World champion Mathieu van der Poel won a war of attrition with arch-rival Wout van Aert on Friday to claim the first of cycling’s cobbled classics, the E3 Saxo.
Van der Poel first opened a gap while van Aert was on the floor after a fall, but his 40km solo run for the line was a powerful marker for the season ahead.
The 29-year-old Dutch rider crossed the line at Harelbeke stood up on his pedals with a military salute 1min 31sec ahead of second placed Jasper Stuyven whose fellow Belgian Van Aert was third, a second behind.
The 207km race over 17 hills is the first of a series of races known to cycling fans as ‘holy week’ leading up to next Sunday’s Tour of Flanders, run over many of the same roads.
“I even kept a bit back for Sunday,” Van der Poel said of the upcoming Gent Wevelgem race in two days.
“This is my first win here so I’m proud, but I haven’t won Wevelgem either,” he said throwing down the gauntlet.
Van der Poel had attacked several times but was reeled in each time by a strained looking Van Aert before the key moment.
Showers early in the race made the cobbles slick, and Van Aert fell at the foot of the Paterberg hill, slipping on an uphill cobble.

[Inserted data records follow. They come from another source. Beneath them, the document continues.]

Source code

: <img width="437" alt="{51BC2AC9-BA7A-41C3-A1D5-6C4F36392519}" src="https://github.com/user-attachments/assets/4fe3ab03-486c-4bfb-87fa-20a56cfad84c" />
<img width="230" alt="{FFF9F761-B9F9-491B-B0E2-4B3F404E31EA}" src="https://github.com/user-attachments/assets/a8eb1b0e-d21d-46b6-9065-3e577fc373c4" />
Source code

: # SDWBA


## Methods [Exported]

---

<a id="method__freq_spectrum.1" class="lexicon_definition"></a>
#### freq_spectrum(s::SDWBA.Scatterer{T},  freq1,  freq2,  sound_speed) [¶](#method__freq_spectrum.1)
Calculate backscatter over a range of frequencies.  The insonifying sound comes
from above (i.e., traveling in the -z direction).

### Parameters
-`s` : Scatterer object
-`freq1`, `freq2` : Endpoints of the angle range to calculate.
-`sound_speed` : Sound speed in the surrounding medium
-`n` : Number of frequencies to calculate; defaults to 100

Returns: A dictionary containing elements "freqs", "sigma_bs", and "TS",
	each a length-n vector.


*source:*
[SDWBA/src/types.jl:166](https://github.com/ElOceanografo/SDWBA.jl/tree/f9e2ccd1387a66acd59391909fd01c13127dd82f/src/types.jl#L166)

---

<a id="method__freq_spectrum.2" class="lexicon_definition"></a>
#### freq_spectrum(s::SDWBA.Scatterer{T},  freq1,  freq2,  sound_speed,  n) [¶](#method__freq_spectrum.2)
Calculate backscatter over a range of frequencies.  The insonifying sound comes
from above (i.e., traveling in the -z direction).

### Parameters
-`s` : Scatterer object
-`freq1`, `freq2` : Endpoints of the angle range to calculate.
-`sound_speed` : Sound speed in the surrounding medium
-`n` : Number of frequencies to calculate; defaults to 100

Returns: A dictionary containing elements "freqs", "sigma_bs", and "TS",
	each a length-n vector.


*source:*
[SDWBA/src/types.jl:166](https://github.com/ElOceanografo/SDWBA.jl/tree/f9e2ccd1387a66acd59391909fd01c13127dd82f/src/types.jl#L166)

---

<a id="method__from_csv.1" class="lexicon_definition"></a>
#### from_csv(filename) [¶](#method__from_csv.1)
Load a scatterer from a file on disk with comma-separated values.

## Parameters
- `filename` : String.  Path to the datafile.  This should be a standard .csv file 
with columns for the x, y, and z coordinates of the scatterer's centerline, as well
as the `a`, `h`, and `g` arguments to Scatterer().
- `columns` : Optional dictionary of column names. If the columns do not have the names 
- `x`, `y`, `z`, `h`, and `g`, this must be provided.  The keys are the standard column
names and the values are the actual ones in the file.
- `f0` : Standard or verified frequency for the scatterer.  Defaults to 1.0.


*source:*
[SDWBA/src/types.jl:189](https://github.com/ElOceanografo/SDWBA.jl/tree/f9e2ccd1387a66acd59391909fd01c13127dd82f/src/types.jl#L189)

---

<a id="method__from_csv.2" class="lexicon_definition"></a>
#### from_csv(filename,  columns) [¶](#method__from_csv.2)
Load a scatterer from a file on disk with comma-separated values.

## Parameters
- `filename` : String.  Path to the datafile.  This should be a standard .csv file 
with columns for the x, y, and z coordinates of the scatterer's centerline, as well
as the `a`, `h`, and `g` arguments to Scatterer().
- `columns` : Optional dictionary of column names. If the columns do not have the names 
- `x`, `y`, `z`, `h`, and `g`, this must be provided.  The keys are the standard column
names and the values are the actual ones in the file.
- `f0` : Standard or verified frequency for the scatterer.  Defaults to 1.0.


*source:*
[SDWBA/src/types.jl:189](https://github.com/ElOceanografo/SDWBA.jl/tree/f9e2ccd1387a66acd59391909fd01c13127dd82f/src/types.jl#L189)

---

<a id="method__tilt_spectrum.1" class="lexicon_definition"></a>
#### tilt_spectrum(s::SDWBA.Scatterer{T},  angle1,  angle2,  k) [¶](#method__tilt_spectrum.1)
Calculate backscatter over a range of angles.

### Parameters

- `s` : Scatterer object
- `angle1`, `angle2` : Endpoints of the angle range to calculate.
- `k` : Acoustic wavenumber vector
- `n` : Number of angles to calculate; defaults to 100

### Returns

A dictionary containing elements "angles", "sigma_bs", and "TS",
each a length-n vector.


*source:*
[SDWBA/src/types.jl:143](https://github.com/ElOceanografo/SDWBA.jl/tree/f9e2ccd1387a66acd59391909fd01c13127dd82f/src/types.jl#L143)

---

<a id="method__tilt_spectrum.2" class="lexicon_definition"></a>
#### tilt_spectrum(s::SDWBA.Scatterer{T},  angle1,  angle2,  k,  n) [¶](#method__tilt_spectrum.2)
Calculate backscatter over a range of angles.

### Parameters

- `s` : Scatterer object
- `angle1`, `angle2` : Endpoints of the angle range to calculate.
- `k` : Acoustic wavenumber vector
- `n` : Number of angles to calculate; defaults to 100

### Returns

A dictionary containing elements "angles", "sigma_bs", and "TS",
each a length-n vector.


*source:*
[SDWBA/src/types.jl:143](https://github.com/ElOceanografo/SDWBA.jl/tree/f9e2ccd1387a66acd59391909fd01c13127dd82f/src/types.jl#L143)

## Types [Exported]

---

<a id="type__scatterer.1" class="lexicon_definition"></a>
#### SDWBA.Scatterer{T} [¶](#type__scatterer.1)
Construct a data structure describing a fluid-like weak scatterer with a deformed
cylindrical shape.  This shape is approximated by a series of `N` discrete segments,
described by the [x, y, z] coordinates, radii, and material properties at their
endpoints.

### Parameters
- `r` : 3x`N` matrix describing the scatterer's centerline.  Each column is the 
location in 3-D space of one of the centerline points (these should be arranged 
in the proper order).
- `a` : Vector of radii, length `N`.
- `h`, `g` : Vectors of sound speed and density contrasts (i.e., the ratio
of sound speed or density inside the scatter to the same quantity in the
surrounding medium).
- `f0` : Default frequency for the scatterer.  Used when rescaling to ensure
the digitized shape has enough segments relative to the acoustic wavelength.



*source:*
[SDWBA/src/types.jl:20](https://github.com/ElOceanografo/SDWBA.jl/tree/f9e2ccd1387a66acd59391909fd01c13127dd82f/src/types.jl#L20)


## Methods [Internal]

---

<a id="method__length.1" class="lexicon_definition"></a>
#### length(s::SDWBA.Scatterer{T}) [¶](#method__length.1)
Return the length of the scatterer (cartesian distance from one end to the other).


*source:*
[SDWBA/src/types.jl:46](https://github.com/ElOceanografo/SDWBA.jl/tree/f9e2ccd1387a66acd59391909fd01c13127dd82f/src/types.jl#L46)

Van der Poel was merciless, and set off with blistering pace on his solo bid.
While Van Aert gamely went in hot pursuit with a bloody elbow Van der Poel raced on past fan-packed roadsides in a relentless and unflinching manner.
Winner last season of the world championship in Glasgow, the Tour of Flanders and Paris-Roubaix, Van der Poel has established himself as the man to beat in the big one-day challenges.
Van Aert was far from the only rider to fall on the narrow Flanders lanes as Bora’s Emil Herzog was sent flying head first into a ditch.
The E3 was first staged in 1958 and named after one of the major highways which runs through the Flanders region.
Van Aert won the race in 2022 with a long-range attack from 42km out alongside teammate Christophe Laporte and retained it in 2023 after closing a gap on Tadej Pogacar and Van der Poel and crushing them in the sprint.